*** Given records Section Begins ***

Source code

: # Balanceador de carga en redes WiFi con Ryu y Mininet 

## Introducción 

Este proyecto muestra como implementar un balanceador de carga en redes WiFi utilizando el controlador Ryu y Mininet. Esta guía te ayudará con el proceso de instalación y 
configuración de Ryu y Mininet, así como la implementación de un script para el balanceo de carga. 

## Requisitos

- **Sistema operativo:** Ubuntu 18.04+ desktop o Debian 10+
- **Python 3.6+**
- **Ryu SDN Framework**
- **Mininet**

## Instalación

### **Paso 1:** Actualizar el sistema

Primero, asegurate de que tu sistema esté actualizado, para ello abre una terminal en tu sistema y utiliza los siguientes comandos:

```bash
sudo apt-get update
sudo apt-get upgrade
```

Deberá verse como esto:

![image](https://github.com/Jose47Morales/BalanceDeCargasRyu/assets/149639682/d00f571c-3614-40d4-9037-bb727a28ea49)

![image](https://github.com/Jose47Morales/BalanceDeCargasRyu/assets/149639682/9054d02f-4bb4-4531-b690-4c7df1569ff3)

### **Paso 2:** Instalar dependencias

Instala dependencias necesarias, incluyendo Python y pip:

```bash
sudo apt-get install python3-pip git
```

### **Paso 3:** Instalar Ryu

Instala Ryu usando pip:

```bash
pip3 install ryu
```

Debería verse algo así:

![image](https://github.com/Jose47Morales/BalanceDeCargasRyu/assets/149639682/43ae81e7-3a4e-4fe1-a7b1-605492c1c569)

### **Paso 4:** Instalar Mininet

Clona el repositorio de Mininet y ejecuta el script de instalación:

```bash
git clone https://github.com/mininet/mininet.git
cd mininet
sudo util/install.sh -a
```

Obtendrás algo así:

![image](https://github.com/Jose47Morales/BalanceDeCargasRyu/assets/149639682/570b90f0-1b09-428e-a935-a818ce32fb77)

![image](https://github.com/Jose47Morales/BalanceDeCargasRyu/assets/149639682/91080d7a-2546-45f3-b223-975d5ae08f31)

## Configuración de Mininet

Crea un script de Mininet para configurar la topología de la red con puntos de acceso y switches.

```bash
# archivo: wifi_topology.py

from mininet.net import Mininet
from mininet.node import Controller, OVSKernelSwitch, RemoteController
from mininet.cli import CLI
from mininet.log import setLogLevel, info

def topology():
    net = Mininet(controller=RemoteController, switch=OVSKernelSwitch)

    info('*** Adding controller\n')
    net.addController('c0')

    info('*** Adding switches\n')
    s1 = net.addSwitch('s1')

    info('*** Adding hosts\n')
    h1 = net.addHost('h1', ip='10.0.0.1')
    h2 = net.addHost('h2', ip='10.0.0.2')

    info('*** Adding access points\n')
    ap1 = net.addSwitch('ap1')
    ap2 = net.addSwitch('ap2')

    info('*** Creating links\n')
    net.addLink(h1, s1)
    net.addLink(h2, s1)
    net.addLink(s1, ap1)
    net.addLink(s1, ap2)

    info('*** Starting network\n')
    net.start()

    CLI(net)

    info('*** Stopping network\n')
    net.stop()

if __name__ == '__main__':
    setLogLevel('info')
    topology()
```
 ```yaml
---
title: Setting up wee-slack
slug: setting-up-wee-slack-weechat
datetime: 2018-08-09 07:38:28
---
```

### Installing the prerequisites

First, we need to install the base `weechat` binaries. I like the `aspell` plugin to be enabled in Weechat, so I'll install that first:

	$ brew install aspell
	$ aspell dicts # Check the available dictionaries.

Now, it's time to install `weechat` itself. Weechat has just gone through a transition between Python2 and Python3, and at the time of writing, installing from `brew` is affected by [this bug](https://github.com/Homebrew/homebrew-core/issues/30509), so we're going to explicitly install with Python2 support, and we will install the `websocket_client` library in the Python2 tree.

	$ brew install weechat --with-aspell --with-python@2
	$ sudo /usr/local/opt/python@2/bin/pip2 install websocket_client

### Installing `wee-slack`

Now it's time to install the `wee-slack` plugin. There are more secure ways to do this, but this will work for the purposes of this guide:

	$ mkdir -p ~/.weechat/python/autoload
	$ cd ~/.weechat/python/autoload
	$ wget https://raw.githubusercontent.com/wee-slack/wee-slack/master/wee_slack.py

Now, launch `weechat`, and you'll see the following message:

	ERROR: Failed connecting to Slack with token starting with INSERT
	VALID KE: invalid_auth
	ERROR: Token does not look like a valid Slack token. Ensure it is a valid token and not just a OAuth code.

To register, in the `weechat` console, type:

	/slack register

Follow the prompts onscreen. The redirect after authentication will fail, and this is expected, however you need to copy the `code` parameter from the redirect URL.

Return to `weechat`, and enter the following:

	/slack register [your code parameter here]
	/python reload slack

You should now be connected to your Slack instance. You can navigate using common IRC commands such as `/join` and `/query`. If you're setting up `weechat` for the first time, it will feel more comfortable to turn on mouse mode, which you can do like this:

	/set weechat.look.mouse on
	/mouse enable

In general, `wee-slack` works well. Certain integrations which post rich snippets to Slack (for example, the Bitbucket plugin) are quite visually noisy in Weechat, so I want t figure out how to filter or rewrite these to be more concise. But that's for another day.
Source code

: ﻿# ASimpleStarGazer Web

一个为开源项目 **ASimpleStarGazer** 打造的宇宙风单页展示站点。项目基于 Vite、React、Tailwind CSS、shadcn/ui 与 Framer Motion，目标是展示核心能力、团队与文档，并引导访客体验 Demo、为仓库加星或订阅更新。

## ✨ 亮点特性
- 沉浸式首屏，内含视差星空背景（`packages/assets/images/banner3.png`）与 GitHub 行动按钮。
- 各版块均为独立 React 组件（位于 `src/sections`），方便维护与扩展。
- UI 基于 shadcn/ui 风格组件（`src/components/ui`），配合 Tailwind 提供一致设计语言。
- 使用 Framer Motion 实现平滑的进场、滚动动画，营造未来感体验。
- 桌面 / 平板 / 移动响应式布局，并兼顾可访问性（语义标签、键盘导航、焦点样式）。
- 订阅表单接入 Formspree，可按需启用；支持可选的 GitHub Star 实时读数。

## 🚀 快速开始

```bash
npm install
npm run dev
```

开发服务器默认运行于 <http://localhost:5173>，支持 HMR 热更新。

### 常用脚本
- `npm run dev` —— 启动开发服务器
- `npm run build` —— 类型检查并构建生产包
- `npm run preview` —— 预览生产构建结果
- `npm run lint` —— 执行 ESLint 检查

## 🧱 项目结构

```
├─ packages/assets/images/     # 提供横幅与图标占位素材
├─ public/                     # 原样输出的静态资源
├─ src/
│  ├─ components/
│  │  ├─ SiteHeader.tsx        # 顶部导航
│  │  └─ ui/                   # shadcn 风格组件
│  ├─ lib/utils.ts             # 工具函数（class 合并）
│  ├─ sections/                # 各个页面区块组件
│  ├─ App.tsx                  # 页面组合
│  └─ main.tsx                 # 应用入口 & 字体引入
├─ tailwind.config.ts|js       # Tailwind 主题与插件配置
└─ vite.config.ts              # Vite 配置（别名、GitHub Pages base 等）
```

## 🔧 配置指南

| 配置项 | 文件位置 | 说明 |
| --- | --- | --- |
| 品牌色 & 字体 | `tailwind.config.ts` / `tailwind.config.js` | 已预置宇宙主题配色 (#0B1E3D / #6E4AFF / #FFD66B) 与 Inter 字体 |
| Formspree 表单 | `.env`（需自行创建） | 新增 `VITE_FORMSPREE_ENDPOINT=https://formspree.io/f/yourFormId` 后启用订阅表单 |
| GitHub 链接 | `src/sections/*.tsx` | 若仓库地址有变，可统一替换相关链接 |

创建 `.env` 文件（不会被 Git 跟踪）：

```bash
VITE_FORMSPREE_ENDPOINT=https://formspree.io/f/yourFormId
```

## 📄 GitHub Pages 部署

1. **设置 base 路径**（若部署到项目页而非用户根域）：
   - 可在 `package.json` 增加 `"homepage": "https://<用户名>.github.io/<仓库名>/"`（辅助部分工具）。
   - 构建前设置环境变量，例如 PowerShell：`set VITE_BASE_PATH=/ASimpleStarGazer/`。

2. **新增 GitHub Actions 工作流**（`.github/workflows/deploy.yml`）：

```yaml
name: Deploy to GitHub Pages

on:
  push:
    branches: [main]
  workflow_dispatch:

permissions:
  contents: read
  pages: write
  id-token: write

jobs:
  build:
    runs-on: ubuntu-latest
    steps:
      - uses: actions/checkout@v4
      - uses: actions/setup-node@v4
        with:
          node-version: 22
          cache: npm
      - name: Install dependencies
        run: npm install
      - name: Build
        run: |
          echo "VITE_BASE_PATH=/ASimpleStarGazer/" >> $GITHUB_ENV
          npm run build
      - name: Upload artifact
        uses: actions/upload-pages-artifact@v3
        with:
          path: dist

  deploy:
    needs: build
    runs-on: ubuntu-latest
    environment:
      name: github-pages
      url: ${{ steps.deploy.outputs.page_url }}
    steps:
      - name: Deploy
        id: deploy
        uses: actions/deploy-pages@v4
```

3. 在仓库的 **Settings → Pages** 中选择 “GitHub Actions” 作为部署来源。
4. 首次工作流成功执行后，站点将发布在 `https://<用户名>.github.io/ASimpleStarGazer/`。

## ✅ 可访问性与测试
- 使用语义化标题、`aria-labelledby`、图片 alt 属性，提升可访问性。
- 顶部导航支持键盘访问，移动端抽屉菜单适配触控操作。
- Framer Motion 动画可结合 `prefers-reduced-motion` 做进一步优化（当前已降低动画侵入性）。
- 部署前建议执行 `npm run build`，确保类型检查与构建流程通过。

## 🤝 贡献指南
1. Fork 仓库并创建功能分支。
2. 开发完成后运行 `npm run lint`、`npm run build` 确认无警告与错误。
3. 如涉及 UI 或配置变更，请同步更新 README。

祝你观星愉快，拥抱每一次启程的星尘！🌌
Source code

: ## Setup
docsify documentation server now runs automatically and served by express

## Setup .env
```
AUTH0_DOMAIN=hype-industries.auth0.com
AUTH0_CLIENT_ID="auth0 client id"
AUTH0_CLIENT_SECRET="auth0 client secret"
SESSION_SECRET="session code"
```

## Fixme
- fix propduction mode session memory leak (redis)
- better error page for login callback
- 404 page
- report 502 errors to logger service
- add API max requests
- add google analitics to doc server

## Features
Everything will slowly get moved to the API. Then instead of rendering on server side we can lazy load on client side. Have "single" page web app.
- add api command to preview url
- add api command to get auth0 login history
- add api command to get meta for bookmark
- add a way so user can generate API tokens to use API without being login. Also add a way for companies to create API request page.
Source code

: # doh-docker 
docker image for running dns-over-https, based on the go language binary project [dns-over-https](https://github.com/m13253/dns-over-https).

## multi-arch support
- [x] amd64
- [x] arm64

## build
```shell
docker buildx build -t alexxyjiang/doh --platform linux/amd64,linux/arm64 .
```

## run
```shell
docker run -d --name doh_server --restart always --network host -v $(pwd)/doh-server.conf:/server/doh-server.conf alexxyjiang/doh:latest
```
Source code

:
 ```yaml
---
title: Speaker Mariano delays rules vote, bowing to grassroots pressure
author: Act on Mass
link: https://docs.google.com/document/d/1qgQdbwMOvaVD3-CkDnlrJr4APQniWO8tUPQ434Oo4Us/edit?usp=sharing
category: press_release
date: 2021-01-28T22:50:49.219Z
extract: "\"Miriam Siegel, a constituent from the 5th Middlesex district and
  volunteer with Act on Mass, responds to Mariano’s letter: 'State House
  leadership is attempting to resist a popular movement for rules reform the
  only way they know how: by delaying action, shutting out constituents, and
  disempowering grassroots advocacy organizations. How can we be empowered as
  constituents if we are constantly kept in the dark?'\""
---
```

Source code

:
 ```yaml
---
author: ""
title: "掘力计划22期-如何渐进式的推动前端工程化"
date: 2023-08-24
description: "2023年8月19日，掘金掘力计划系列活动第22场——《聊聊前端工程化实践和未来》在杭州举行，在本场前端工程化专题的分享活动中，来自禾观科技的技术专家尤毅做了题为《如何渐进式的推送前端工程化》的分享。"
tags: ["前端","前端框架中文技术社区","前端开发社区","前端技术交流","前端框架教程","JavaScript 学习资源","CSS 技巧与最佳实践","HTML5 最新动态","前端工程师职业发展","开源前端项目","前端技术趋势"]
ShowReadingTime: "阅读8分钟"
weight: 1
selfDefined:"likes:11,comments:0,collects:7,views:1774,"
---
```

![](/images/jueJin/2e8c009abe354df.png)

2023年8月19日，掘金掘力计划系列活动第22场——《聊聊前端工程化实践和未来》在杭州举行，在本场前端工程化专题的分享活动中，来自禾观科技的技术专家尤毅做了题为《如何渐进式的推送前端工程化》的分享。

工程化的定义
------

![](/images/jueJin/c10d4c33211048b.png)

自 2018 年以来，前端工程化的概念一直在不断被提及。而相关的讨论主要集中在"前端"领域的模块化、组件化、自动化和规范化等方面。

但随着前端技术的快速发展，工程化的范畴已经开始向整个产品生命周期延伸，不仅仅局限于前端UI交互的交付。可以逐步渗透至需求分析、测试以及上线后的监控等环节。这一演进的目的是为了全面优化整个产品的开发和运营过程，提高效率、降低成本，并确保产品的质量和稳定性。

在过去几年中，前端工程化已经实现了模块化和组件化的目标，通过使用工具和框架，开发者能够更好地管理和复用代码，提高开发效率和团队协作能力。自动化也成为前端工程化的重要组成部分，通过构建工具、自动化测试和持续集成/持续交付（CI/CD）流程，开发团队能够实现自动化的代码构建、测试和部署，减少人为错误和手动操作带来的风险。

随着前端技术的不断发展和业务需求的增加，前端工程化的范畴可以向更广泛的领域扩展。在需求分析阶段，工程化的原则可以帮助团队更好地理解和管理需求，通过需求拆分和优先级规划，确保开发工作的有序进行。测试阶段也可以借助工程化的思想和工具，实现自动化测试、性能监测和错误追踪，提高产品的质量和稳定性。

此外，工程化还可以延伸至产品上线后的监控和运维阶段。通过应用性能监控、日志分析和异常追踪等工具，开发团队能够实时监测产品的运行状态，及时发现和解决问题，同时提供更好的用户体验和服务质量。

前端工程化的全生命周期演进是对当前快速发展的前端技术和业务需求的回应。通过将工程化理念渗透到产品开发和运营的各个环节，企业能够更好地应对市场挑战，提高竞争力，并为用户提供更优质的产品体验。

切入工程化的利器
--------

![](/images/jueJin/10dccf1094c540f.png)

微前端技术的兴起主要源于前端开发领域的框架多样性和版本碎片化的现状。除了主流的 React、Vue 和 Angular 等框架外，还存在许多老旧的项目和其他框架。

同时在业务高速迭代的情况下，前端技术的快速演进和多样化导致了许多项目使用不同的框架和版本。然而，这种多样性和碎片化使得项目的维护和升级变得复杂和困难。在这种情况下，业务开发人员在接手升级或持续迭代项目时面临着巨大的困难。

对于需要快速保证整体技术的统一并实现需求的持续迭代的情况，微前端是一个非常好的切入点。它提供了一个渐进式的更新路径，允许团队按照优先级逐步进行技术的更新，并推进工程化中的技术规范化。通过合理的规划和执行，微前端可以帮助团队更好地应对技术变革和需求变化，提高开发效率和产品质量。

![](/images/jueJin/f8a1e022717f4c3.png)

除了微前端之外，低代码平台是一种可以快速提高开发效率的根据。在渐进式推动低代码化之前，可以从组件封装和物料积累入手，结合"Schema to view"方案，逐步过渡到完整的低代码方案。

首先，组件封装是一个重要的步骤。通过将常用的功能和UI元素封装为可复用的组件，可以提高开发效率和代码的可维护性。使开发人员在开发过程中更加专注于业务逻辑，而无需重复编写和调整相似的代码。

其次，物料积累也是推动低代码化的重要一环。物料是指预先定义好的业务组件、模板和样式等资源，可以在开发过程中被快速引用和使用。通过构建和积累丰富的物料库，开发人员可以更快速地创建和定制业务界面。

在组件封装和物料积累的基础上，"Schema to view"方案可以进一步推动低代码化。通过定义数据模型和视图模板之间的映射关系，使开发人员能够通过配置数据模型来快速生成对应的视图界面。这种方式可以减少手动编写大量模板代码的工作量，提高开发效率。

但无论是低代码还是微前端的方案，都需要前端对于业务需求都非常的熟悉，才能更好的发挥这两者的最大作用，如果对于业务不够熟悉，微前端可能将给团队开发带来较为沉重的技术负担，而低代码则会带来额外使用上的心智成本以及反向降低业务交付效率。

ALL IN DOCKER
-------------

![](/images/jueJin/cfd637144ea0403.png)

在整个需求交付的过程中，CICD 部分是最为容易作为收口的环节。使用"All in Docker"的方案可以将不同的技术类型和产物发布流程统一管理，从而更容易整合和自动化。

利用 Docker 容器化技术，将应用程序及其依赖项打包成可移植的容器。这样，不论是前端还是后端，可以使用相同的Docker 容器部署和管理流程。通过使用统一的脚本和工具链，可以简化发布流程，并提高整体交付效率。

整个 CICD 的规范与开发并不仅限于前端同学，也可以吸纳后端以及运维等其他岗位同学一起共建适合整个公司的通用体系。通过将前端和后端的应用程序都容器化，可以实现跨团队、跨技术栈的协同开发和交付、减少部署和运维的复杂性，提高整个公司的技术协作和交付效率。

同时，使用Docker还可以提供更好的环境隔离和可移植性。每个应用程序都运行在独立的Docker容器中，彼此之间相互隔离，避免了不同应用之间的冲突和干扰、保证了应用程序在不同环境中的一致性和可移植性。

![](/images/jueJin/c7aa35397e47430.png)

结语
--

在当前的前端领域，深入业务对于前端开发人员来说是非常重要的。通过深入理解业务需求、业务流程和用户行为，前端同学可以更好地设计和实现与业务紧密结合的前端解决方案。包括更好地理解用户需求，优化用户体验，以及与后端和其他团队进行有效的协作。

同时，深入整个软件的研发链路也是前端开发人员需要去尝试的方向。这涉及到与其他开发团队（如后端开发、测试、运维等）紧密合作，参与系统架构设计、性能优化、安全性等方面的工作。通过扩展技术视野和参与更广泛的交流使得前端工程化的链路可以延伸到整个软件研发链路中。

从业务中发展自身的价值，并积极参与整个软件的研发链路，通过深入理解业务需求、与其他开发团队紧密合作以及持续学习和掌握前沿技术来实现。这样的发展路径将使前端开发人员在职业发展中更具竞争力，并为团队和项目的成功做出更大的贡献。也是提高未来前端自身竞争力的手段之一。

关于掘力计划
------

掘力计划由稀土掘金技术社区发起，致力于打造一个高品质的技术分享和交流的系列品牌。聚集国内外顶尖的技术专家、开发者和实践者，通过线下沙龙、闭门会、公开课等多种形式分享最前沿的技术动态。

*** Given records Section Ends ***

▸ **Exercise directions**
Look over the entries above. Copy every line that contains the word "switches".

▸ **Response to the exercise**
Crea un script de Mininet para configurar la topología de la red con puntos de acceso y switches.
    info('*** Adding switches\n')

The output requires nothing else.